TASK DESCRIPTION. Write the entries below out again exactly; any picture in them stays out.

* * *

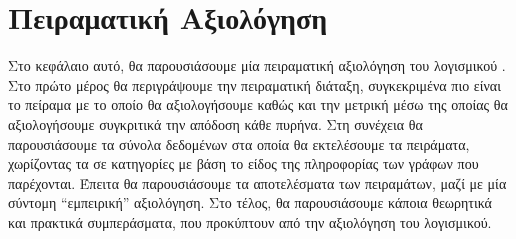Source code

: \chapter{Πειραματική Αξιολόγηση}
\label{chap4}
Στο κεφάλαιο αυτό, θα παρουσιάσουμε μία πειραματική αξιολόγηση του λογισμικού .
Στο πρώτο μέρος θα περιγράψουμε την πειραματική διάταξη, συγκεκριμένα πιο είναι το πείραμα με το οποίο θα αξιολογήσουμε καθώς και την μετρική μέσω της οποίας θα αξιολογήσουμε συγκριτικά την απόδοση κάθε πυρήνα.
Στη συνέχεια θα παρουσιάσουμε τα σύνολα δεδομένων στα οποία θα εκτελέσουμε τα πειράματα, χωρίζοντας τα σε κατηγορίες με βάση το είδος της πληροφορίας των γράφων που παρέχονται.
Έπειτα θα παρουσιάσουμε τα αποτελέσματα των πειραμάτων, μαζί με μία σύντομη ``εμπειρική'' αξιολόγηση.
Στο τέλος, θα παρουσιάσουμε κάποια θεωρητικά και πρακτικά συμπεράσματα, που προκύπτουν από την αξιολόγηση του λογισμικού.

* * *

WRITTEN RESPONSE.
Source code

: \chapter{Πειραματική Αξιολόγηση}
\label{chap4}
Στο κεφάλαιο αυτό, θα παρουσιάσουμε μία πειραματική αξιολόγηση του λογισμικού .
Στο πρώτο μέρος θα περιγράψουμε την πειραματική διάταξη, συγκεκριμένα πιο είναι το πείραμα με το οποίο θα αξιολογήσουμε καθώς και την μετρική μέσω της οποίας θα αξιολογήσουμε συγκριτικά την απόδοση κάθε πυρήνα.
Στη συνέχεια θα παρουσιάσουμε τα σύνολα δεδομένων στα οποία θα εκτελέσουμε τα πειράματα, χωρίζοντας τα σε κατηγορίες με βάση το είδος της πληροφορίας των γράφων που παρέχονται.
Έπειτα θα παρουσιάσουμε τα αποτελέσματα των πειραμάτων, μαζί με μία σύντομη ``εμπειρική'' αξιολόγηση.
Στο τέλος, θα παρουσιάσουμε κάποια θεωρητικά και πρακτικά συμπεράσματα, που προκύπτουν από την αξιολόγηση του λογισμικού.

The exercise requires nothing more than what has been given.